Pretty much everything is custom. And things change pretty regularly.

And ESX does something completely different from what large cloud datacenters do. ESX does pretty much the opposite - most enterprise servers require very little processing power so ESX divides a powerful box into a lot of cheaper ones. This typically is more efficient in terms of floor space and energy consumption versus buying multiple small servers. ESX is also used when upgrading hardware - companies will consolidate several old machines into one new, more powerful machine. But what drives a cloud DC (e.g. Amazon, Google) is very, very different from what drives a typical enterprise DC (typically constrained by floor space, cooling or power delivery).
posted by GuyZero at 3:18 PM on January 27, 2009


Also, FWIW, Amazon uses Xen as the basis for its EC2 cloud computing service. But they have pretty small individual VMs and 2006 reports indicated that they were only running 2-1 virtual-physical. I expect they're running 16-1 for small instances and 2-1 still for the extra large EC2 instances in the current EC2 config. But who knows how much of a mix of hardware they have for the physical boxes.
posted by GuyZero at 3:32 PM on January 27, 2009


I don't have any inside knowledge of Google's datacenters, but it is almost certainly something similar to a Beowulf cluster. And GuyZero is correct, virtualization is essentially the opposite of grid computing.
posted by synaesthetichaze at 3:34 PM on January 27, 2009


AFAIK, Google wrote a lot of cluster stuff to move their crappy hardware. For example, they wrote a filesystem that places redundancy all over and automatically recovers on disk failure (by increasing replication). They also wrote some tools Map/Reduce to exploit the system in typical languages. You write a function called Map that takes a operates on a chunk of data and emits a result, and a reduce function that merges the results from Map. The end result is Map running locally on the server where the data is, on hundreds of computers at once with low communication overhead and individual google searches that cost enough CPU power to boil a kettle of water.

Google makes no effort to make this system appear as a single virtual computer, they don't run Exchange servers on this cloud. The software has to be written to take advantage of this. Which is why their tech talk series is full of parallel computing lectures; it takes a long time to write these things correctly and there aren't enough undergraduates sufficiently trained in the subject.
posted by pwnguin at 3:34 PM on January 27, 2009


Read up on Google File System.
-White Paper
-Wikipedia ("It is designed to provide efficient, reliable access to data using large clusters of commodity hardware.")
-How Stuff Works
posted by niles at 3:41 PM on January 27, 2009 [3 favorites]


Also, Exchange has a significant amount of clustering stuff built right into it and takes a lot of stuff from Windows clustering services. Any major Exchange installation is already in a grid of sorts, depending on how much you feel that clustering and grid computing overlap. But only cheap and/or really small installations run Exchange on a single box.
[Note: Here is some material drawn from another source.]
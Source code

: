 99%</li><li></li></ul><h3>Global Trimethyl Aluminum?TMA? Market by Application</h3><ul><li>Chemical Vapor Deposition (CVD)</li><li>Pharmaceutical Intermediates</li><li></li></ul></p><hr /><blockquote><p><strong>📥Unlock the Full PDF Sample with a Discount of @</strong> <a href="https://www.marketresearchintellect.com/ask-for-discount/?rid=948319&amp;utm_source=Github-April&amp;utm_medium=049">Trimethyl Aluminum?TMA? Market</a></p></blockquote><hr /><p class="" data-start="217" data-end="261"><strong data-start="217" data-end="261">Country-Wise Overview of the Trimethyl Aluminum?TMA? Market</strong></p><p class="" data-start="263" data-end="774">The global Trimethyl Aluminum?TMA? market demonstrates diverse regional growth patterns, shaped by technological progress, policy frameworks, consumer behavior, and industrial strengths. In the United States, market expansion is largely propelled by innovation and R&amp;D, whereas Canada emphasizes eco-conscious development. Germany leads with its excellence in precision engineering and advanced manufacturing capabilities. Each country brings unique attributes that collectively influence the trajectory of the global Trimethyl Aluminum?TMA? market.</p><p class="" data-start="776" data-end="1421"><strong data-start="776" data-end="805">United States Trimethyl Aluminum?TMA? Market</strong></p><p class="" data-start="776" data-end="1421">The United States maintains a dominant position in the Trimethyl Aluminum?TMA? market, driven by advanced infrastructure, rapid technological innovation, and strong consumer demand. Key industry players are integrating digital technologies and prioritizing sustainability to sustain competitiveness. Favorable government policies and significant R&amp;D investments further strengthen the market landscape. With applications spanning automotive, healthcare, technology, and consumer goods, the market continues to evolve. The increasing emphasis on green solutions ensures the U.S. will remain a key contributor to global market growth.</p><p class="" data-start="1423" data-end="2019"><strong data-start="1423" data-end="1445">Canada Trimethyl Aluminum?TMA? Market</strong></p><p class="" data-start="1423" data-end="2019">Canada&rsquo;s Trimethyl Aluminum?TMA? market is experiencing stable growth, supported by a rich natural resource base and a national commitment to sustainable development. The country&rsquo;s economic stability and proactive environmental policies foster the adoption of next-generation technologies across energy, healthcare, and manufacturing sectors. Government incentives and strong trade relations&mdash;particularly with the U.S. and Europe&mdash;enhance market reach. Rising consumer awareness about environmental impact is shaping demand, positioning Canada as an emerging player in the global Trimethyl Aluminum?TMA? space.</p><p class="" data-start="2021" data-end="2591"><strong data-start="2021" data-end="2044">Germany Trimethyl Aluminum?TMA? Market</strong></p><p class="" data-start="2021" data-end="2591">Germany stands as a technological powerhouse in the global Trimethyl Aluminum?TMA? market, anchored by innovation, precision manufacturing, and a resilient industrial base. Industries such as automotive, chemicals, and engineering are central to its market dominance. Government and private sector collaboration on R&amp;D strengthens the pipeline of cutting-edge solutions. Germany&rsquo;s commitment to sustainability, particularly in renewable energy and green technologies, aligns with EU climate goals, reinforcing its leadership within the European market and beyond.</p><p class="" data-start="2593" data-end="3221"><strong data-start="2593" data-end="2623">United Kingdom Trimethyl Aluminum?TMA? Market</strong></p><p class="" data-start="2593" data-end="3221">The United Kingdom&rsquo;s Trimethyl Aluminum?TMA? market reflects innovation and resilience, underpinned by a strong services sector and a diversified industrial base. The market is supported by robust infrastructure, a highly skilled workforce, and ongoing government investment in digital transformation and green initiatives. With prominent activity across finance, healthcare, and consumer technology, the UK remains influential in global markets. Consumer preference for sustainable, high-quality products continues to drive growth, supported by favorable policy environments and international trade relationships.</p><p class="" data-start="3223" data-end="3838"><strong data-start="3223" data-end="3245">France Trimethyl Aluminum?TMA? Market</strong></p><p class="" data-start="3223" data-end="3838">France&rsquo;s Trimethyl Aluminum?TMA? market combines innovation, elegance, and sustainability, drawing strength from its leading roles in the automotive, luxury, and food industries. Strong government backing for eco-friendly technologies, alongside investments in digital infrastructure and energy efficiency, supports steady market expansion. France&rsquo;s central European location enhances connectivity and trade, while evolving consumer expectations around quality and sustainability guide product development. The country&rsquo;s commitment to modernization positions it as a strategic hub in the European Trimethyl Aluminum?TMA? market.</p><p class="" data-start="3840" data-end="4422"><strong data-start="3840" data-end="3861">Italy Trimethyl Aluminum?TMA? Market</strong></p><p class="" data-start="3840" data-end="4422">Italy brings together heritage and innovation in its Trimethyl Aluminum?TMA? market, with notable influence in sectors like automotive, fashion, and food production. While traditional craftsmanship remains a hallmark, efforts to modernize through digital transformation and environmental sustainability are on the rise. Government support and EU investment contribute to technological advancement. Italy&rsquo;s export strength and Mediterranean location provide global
I'm sure someone at MSFT has the numbers to prove that the economic activity generated by Exchange admins alone puts Exchange into the realm of a small country in terms of GDP. At any rate, what you ask for - the ability to invisibly grid something like Windows across multiple machines and make it look like one large machine - is next to impossible. Software that runs in a grid is always written specifically for that environment. if there's one thing software developers know how to do, it's making more software development work.
posted by GuyZero at 3:59 PM on January 27, 2009


Hadoop is an open source version of MapReduce that you might be interested in checking out.
posted by kdar at 4:09 PM on January 27, 2009


Their distributed db system, BigTable, is built on top of GFS and hand some cool features.
posted by PantsOfSCIENCE at 4:20 PM on January 27, 2009


nthing the above that everything is custom. As an aside 10 years ago I took a special topics course on parallel computing by a professor who was fairly well known in the field. It is a fascinating and crazy difficult topic to really wrap your mind around. There are lots of different physical architectures which radically change the algorithms in use but even then with those different architectures it is suboptimal for everyday programs to write to those architectures because they are so specific and frankly it is difficult. It is the same reason that lots more people program in perl/python/java/ruby/c# than in C or even assembler. The holy grail would be to able to write a normal program and have a smart compiler automatically farm it out to the cloud. That isn't possible yet...right now it takes smart people making decisions on how to split up work loads so that they are done parallel and that the results can be combines properly.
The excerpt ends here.